Here’s a very different kind of cataract.
An Ohio woman claims she went blind in one eye after one of her cats licked her.
“I woke up one day and I couldn’t see out of my left eye,” Janese Walters of Toledo told WTOL.
“I looked in the mirror and I thought I had pink eye on something.”
After going to doctors for more than a month, she says finally found out why her eye suddenly went dark.
The condition that caused her crisis is called “cat scratch disease,” Dr. Kris Brickman of the University of Toledo's College of Medicine and Life Sciences told WTOL. It happens when a cat passes along a bacteria it is carrying, either through its saliva or its fur.
And this cat condition is hair-raisingly common: About 40% of cats carry Bartonella henselae, the bacteria that leads to cat scratch disease, and most of the infected felines never show any symptoms, according to the Center for Disease Control.
Brickman said it can damage a person's eyes, but also “cause some liver problems and can get into the spinal fluids and create meningitis.”

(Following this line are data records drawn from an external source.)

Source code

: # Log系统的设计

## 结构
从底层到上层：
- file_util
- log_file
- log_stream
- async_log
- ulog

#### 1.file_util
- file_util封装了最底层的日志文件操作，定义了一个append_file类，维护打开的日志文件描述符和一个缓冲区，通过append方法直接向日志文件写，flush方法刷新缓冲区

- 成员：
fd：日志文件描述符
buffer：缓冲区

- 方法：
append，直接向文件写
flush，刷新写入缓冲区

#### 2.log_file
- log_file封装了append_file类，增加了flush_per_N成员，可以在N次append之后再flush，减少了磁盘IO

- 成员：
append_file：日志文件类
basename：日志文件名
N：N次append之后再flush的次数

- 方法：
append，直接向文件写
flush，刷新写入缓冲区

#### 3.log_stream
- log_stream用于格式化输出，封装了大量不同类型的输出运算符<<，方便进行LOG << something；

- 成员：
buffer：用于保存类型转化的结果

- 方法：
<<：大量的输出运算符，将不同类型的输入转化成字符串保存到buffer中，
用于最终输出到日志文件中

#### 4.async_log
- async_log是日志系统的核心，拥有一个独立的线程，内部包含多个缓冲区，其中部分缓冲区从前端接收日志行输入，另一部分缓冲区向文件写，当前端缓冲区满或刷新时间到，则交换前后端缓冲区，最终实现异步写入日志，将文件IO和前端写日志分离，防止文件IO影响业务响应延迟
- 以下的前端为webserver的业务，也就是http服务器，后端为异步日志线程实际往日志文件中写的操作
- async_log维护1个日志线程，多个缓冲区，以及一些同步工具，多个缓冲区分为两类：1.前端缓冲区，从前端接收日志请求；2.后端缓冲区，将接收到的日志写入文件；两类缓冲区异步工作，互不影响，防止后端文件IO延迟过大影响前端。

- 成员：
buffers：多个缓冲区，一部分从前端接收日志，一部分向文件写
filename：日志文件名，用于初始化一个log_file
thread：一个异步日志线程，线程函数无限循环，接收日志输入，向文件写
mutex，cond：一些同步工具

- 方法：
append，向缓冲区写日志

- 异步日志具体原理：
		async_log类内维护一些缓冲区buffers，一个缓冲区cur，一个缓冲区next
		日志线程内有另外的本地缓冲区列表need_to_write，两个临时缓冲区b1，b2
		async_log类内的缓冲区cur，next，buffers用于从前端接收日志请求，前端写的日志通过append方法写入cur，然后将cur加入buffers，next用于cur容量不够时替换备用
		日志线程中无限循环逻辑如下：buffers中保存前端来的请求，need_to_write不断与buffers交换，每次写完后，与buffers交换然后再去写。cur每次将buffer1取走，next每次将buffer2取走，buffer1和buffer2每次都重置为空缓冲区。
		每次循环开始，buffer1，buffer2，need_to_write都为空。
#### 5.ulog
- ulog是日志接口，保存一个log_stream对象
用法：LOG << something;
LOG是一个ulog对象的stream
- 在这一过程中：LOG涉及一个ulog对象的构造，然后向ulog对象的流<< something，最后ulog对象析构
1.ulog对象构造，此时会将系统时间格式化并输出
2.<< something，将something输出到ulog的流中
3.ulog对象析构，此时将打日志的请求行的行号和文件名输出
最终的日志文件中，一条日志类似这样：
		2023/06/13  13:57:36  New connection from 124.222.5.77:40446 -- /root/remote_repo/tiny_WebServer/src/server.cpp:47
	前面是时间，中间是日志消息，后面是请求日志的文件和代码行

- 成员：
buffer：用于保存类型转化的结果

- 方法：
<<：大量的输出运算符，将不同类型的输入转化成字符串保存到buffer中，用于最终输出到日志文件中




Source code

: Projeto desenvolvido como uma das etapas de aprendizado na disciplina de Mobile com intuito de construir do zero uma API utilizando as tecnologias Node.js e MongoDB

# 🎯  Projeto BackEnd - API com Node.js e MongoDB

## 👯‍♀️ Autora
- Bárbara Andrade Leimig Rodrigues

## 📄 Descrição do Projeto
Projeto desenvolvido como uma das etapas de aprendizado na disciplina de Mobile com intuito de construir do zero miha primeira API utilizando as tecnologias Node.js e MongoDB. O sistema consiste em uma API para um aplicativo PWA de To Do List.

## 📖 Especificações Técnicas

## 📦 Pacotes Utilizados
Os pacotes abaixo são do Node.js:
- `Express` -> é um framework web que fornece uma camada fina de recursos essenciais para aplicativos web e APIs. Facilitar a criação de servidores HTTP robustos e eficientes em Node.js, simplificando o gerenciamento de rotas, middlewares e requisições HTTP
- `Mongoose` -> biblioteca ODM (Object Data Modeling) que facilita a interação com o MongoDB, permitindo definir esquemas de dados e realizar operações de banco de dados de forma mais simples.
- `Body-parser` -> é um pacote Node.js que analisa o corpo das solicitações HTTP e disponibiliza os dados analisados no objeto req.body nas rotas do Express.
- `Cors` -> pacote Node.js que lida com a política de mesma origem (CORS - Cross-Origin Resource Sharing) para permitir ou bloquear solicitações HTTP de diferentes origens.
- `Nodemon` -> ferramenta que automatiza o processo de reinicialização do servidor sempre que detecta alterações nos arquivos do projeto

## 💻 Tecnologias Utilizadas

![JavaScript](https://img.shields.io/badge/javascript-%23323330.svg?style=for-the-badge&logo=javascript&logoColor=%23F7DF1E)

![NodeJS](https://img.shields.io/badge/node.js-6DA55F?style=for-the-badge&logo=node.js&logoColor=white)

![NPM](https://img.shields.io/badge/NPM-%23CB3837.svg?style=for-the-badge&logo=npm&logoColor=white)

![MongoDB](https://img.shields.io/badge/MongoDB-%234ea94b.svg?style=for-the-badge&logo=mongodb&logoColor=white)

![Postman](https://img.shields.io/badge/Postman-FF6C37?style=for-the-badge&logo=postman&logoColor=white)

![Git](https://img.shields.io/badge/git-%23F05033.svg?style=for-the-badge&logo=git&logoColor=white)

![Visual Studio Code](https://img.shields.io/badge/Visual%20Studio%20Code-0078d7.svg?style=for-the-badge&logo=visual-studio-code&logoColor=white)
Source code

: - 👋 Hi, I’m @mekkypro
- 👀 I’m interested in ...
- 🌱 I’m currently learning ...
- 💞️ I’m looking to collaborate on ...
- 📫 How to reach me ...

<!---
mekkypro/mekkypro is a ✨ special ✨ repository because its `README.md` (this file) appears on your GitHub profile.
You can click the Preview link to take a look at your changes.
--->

His tip for dodging cat scratch disease: Wash your hands when you’re done playing with a cat.
Also: “Don't let them lick any open wounds, and try not to get bit by any cat,” he said.
As for Walters, she hopes her ailment will opens others’ eyes to the dangers that might be lurking in cute kittens.
“I’m just lucky it didn’t transfer to my other eye,” she said.
“It’s real important. You don’t want to lose your eyesight.”